20 de agosto de 2021 - 15:54

Em maio deste ano a plataforma de streaming Twitch, de propriedade da Amazon, anunciou o seu projeto global de redução do preço para inscritos. A mudança passou por diversos países até chegar ao Brasil no final de julho, mudando os pagamentos feitos a streamers para valores na moeda local e causando uma redução do preço.
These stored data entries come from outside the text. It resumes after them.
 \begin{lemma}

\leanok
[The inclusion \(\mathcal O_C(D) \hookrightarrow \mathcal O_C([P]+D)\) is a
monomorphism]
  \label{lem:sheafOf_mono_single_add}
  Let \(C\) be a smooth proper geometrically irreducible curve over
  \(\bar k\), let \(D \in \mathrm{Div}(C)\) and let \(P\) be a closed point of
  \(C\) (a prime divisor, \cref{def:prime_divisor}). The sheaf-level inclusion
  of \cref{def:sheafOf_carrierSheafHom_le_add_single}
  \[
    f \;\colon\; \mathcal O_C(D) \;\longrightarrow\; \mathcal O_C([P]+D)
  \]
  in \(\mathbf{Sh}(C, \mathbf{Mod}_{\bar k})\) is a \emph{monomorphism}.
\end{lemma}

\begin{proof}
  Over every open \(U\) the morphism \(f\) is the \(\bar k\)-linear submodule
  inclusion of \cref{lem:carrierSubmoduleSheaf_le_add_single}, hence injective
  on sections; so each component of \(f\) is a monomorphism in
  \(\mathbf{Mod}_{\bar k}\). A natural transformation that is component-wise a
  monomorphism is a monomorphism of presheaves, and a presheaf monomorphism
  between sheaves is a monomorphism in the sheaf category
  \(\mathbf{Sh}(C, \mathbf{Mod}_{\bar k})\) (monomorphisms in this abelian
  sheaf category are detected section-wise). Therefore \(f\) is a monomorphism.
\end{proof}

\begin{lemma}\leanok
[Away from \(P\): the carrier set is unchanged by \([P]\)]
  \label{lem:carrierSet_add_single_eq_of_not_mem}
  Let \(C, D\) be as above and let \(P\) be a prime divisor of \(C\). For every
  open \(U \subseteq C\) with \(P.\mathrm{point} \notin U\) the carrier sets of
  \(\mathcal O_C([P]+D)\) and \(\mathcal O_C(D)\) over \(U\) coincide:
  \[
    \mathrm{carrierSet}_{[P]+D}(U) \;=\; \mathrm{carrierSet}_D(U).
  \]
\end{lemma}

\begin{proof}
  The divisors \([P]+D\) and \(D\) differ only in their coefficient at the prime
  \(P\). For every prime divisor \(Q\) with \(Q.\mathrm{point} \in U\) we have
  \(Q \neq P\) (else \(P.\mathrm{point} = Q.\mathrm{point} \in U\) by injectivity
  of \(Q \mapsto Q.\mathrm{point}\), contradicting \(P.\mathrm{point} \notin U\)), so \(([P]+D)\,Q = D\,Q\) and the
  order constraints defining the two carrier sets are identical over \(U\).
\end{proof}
Anteriormente, o valor era de R$22,99; desde o final de julho, passou a ser de R$7,90, sofrendo, portanto, uma redução de 66%, uma das maiores porcentagens se comparado com outros países do mundo que também foram incluídos no projeto. 

O inscrito, também conhecido como “sub”, é a forma apresentada pela plataforma para que as pessoas que acompanham o criador de conteúdo consigam apoiá-lo financeiramente em troca de benefícios ao espectador, como a possibilidade de assistir às lives sem anúncios, criando assim uma comunidade.
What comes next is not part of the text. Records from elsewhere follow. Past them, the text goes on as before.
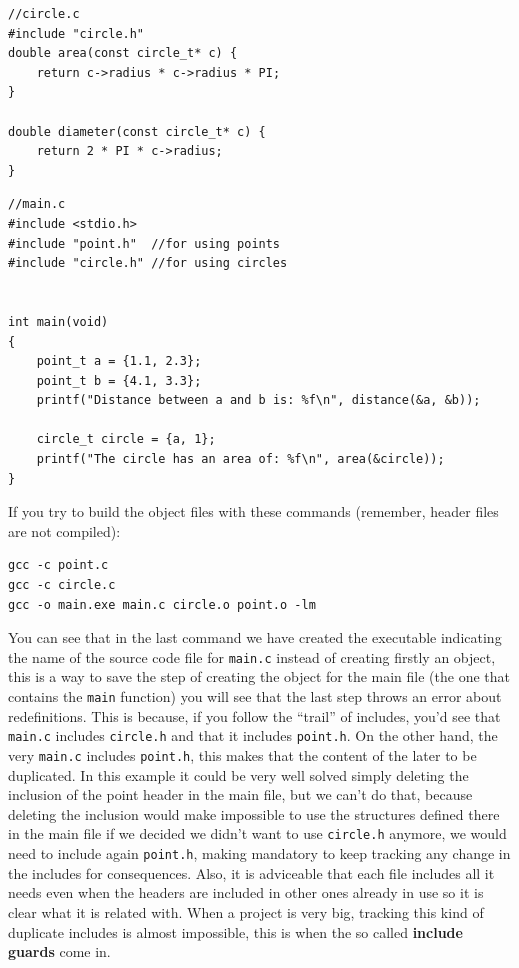 \documentclass[a4paper]{article}
\begin{document}
\noindent
\begin{minipage}[H]{\linewidth}
\mbox{}
\begin{lstlisting}[style=C,
caption={Redefinition example -- \texttt{circle.c}},
label={lst:redefInclude}]
//circle.c
#include "circle.h"
double area(const circle_t* c) {
    return c->radius * c->radius * PI;
}

double diameter(const circle_t* c) {
    return 2 * PI * c->radius;
}
\end{lstlisting}
\end{minipage}

\noindent
\begin{minipage}[H]{\linewidth}
\mbox{}
\begin{lstlisting}[style=C,
caption={Redefinition example -- \texttt{main.c}},
label={lst:redefInclude}]
//main.c
#include <stdio.h>
#include "point.h"  //for using points
#include "circle.h" //for using circles


int main(void)
{
    point_t a = {1.1, 2.3};
    point_t b = {4.1, 3.3};
    printf("Distance between a and b is: %f\n", distance(&a, &b));

    circle_t circle = {a, 1};
    printf("The circle has an area of: %f\n", area(&circle));
}
\end{lstlisting}
\end{minipage}

If you try to build the object files with these commands (remember, header
files are not compiled):

\noindent
\begin{minipage}[H]{\linewidth}
\mbox{}
\begin{lstlisting}[style=terminalStyle]
gcc -c point.c
gcc -c circle.c
gcc -o main.exe main.c circle.o point.o -lm
\end{lstlisting}
\end{minipage}

You can see that in the last command we have created the executable indicating
the name of the source code file for \verb!main.c! instead of creating firstly
an object, this is a way to save the step of creating the object for the main
file (the one that contains the \verb!main! function) you will see that the last
step throws an error about redefinitions. This is because, if you follow the
``trail'' of includes, you'd see that \verb!main.c! includes \verb!circle.h! and
that it includes \verb!point.h!. On the other hand, the very \verb!main.c!
includes \verb!point.h!, this makes that the content of the later to be
duplicated. In this example it could be very well solved simply deleting the
inclusion of the point header in the main file, but we can't do that, because
deleting the inclusion would make impossible to use the structures defined there
in the main file if we decided we didn't want to use \verb!circle.h! anymore,
we would need to include again \verb!point.h!, making mandatory to
keep tracking any change in the includes for consequences. Also, it is
adviceable that each file includes all it needs even when the headers are
included in other ones already in use so it is clear what it is related with.
When a project is very big, tracking this kind of duplicate includes is almost
impossible, this is when the so called \textbf{include guards} come in.
\end{document}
A justificativa da plataforma para a mudança é tornar as subs mais acessíveis, de modo que as determinações dos valores passassem a ser adequadas para cada país e sua realidade, considerando o poder de compra do local e uma pesquisa com os criadores de conteúdo para verificar o valor ideal, segundo o Vice-Presidente de Monetização Mike Minton.

Segundo o executivo, os países que já implementaram a medida apresentaram resultados positivos, com um aumento no número de pessoas inscritas. O valor que o streamer perderia com a redução é compensado com um aumento da audiência. Para aplacar os ânimos, a plataforma também criou um programa de proteção de renda para os criadores de conteúdo durante esta fase de transição, em que a Twitch arcaria com a as diferenças durante o primeiro ano até que o aumento do número de inscritos possa reequilibrar a remuneração. Para o recebimento do auxílio, um dos deveres do criador de conteúdo e parceiro da Twitch é a realização continuada de 85% da média de lives realizada em seu canal.
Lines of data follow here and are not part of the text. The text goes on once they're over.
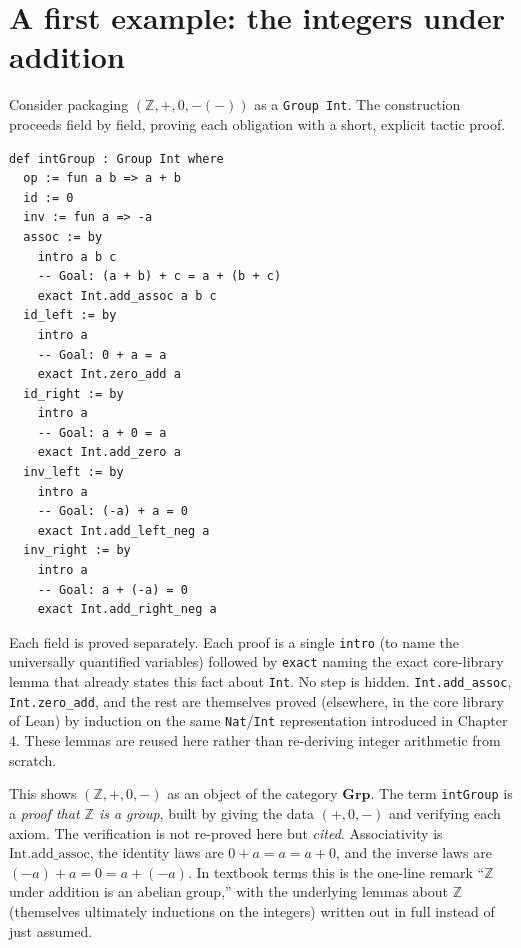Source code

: \section{A first example: the integers under addition}\label{sec:06-groups:03-integers-example:1}

Consider packaging \((\mathbb{Z}, +, 0, -(-))\) as a \texttt{Group Int}. The construction proceeds field by field, proving each obligation with a short, explicit tactic proof.

\begin{lstlisting}
def intGroup : Group Int where
  op := fun a b => a + b
  id := 0
  inv := fun a => -a
  assoc := by
    intro a b c
    -- Goal: (a + b) + c = a + (b + c)
    exact Int.add_assoc a b c
  id_left := by
    intro a
    -- Goal: 0 + a = a
    exact Int.zero_add a
  id_right := by
    intro a
    -- Goal: a + 0 = a
    exact Int.add_zero a
  inv_left := by
    intro a
    -- Goal: (-a) + a = 0
    exact Int.add_left_neg a
  inv_right := by
    intro a
    -- Goal: a + (-a) = 0
    exact Int.add_right_neg a
\end{lstlisting}

Each field is proved separately. Each proof is a single \texttt{intro} (to name the universally quantified variables) followed by \texttt{exact} naming the exact core-library lemma that already states this fact about \texttt{Int}. No step is hidden. \texttt{Int.add\_\allowbreak{}assoc}, \texttt{Int.zero\_\allowbreak{}add}, and the rest are themselves proved (elsewhere, in the core library of Lean) by induction on the same \texttt{Nat}/\texttt{Int} representation introduced in Chapter 4. These lemmas are reused here rather than re-deriving integer arithmetic from scratch.

\begin{mathreading}

This shows \((\mathbb{Z}, +, 0, -)\) as an object of the category \(\mathbf{Grp}\). The term \texttt{intGroup} is a \emph{proof that \(\mathbb{Z}\) is a group}, built by giving the data \((+, 0, -)\) and verifying each axiom. The verification is not re-proved here but \emph{cited}. Associativity is \(\mathrm{Int.add\_assoc}\), the identity laws are \(0 + a = a = a + 0\), and the inverse laws are \((-a) + a = 0 = a + (-a)\). In textbook terms this is the one-line remark ``\(\mathbb{Z}\) under addition is an abelian group,'' with the underlying lemmas about \(\mathbb{Z}\) (themselves ultimately inductions on the integers) written out in full instead of just assumed.

\end{mathreading}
Apesar de todo o cuidado, diversos streamers passaram a questionar publicamente a medida e outros métodos utilizados na hora do repasse. Foi criado um sindicato dos streamers, que divulgou um manifesto que já conta com mais de 2.500 assinaturas de streamers, que, juntos, têm mais de 13 milhões de seguidores. Há, inclusive, uma ameaça de “Apagão da Twitch”, em que, como forma de protesto contra a alegada falta de transparência da empresa, usuários da plataforma vão interromper a produção ou acesso de qualquer conteúdo na plataforma no dia 23 de agosto.

A relação estabelecida entre o criador de conteúdo e a plataforma é uma espécie de parceria em que ambos buscam atrair cada vez mais espectadores. Porém, não se trata de uma relação trabalhista comum com a presença de um superior e um subordinado. É uma relação puramente comercial de partilha de receitas geradas com assinaturas e cliques que não preenche os requisitos do vínculo trabalhista na legislação brasileira.

Nessa relação comercial, parte das receitas obtidas com as inscrições são repassadas aos streamers, sem os quais, evidentemente, as inscrições não teriam razão de ser. Fica evidente que a visibilidade que o streamer tem acerca da audiência, número de assinaturas, e mecanismos de auditoria para confirmar os valores a que faz jus é de suma importância.

A questão da transparência nas empresas tem cada vez mais sido ressaltada nas relações jurídicas nacionais e internacionais para que se torne possível a fiscalização dos trâmites internos, impedindo abusos.

A mudança das regras de repasse de maneira unilateral, ainda que acompanhada de medidas paliativas, gera uma sensação de insegurança entre os streamers, que acabam ficando, de alguma maneira, presos a plataformas que conseguem um “network effect” como a Twitch. É difícil, para um streamer, manter o nível de adesão fora desses centros de gravidade das redes como o Youtube e a Twitch.

Do ponto de vista jurídico, o streamer termina vinculado ao contrato que aceita no momento em que começa a gerar conteúdo, e ainda não se viu no Brasil a defesa de alguma tese que sustente uma natureza jurídica diversa dessa relação que pudesse dar ensejo à uma eventual obrigatoriedade de manutenção dos termos ou garantias mínimas.